Paul Asadoorian (25:51.849): Yeah, yeah. I did want to, Chase, I wanted to get your take on the Firestarter malware because you and I both have researched this a lot. Not this particular malware, but campaigns, threat actors, and malware specifically targeting Cisco ASA and FTD devices. We’ve even somewhat using Graynoise’s data, right, predicted that things were going to happen and then they happened. And I’ve been kind of doubling down on my research here at Eclypsium going, we should pay attention to this because in my research, it’s like the number one most deployed platform by revenue, by number of installs for firewalls and VPNs. And so all of this leads up to, by the way, there’s this whole new strain of malware that’s attacking these platforms. So I wanted to get your take on it too.
Chase Snyder (26:50.338): Yeah, sure. I don’t know. We talk all the time about how the network devices and security appliances are becoming kind of the battlefront for cyber attacks. Like they’re being targeted increasingly by both more advanced APT type attack groups and just like ransomware gangs and less sophisticated groups. And it’s because they don’t have, it’s like when your security box, you know, ASA, that’s Adaptive Security Appliance. FTD is Firepower Threat Defense. You would think that these would have the security internals that would befit their name, but they just don’t. They’re opaque to defenders and people who buy them and deploy them think that when they buy a security appliance from a major name like Cisco, like the household name of technology, that the box itself would be secure. And it just isn’t.
Chase Snyder (28:21.675): It seems like it’s taking a really long time for the mindset to shift and start thinking of those devices as devices that you have to secure unto themselves. Like you ask people how they have secured their stuff and they said, “We’ve got the firewalls in place.” Like, what are you doing to secure your firewalls? “What do you mean? I don’t secure the firewall. The firewall secures me.”

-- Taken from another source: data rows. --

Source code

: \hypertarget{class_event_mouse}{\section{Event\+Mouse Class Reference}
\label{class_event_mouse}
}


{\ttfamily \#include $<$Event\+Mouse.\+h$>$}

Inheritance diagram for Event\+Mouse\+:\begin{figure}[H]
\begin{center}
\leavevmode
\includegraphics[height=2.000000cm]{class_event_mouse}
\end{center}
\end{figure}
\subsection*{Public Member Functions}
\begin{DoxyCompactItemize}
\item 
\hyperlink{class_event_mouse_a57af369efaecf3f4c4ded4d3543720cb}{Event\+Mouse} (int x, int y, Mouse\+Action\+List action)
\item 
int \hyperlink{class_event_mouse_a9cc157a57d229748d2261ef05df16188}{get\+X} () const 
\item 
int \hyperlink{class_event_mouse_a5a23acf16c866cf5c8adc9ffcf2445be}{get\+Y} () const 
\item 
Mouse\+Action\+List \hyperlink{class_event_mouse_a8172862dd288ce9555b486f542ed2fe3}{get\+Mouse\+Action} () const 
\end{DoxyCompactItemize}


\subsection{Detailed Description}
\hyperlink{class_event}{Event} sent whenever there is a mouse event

Paul Asadoorian (28:21.675): It’s a firewall. And you’re like, well, what do you do secure your Windows systems? Well, we put all this EDR and stuff on it. And like, what do you do to secure your Linux servers? And like, oh, we do a lot of monitoring and we keep them patched. Well, on your edge security devices, what are you doing? Because it’s just a Linux box, except you can’t really manage the Linux box because the vendors don’t want you to, except when, as we’ve said before, a threat actor has an exploit for it. Now they’re managing your Linux box for you, essentially.
Chase Snyder (28:53.282): Yeah. It’s like a framing that we’ve used in the past that just sticks with me a lot is like for you to gain root access to your firewall or your VPN appliance, or your routers and switches and stuff, you would probably have to jailbreak it or something.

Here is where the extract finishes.